Information provided START

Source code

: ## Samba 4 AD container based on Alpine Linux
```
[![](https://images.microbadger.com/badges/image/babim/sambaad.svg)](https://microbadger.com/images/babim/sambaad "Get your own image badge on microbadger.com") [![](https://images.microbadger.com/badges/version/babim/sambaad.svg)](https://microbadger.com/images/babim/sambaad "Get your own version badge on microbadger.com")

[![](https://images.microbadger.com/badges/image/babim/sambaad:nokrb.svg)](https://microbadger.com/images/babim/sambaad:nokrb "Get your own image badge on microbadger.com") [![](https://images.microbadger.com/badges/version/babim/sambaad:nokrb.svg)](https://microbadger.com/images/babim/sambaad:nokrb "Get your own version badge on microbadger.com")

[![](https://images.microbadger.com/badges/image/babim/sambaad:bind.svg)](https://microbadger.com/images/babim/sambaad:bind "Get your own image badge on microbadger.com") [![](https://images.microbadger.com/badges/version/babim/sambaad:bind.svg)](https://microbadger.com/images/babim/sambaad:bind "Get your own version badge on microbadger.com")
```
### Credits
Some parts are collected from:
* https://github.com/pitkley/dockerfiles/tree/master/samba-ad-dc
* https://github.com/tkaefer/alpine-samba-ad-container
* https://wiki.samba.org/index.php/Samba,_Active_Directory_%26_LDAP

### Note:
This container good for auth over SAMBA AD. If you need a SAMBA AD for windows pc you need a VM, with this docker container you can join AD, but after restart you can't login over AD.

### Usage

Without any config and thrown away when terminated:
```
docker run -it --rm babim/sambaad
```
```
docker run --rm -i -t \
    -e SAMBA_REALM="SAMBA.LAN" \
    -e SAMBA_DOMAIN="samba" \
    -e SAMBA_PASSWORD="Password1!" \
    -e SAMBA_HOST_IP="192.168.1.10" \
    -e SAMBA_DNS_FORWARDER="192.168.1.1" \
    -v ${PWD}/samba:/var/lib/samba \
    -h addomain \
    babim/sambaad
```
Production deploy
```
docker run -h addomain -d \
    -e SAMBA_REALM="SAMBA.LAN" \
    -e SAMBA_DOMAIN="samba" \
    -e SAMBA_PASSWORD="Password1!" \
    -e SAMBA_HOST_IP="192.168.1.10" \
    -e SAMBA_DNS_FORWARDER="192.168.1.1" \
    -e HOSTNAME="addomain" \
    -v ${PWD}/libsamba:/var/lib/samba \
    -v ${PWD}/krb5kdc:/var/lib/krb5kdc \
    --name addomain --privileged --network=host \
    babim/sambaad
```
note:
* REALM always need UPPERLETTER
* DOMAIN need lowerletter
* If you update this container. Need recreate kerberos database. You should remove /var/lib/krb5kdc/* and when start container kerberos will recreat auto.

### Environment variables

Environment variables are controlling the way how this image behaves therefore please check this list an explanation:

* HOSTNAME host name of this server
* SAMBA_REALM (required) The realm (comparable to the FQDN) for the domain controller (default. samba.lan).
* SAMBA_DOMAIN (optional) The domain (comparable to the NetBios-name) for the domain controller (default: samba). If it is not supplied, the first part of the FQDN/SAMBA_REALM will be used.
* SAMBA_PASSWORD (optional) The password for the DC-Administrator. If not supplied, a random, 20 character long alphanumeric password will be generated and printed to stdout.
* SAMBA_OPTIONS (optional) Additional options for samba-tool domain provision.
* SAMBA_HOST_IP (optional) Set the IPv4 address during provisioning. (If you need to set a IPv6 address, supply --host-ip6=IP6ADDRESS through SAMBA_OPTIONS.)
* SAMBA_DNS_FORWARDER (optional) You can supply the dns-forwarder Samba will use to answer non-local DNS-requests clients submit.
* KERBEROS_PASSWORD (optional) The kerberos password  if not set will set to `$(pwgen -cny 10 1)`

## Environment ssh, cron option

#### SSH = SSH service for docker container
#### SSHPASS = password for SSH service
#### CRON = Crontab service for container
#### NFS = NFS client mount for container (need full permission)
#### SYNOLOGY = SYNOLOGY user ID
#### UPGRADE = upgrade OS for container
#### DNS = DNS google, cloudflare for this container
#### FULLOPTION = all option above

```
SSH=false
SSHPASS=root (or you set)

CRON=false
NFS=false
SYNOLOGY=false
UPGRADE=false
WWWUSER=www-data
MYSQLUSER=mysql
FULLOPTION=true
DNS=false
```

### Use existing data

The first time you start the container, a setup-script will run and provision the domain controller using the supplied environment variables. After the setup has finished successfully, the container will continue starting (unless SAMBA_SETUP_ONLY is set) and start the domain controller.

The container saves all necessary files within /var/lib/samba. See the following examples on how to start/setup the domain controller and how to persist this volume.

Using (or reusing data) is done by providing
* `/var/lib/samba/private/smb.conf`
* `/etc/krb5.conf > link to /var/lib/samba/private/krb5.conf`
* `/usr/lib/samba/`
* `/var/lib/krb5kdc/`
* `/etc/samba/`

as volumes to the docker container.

Information provided END

Exercise:
Report all lines above with "default".

Written response:
* SAMBA_REALM (required) The realm (comparable to the FQDN) for the domain controller (default. samba.lan).
* SAMBA_DOMAIN (optional) The domain (comparable to the NetBios-name) for the domain controller (default: samba). If it is not supplied, the first part of the FQDN/SAMBA_REALM will be used.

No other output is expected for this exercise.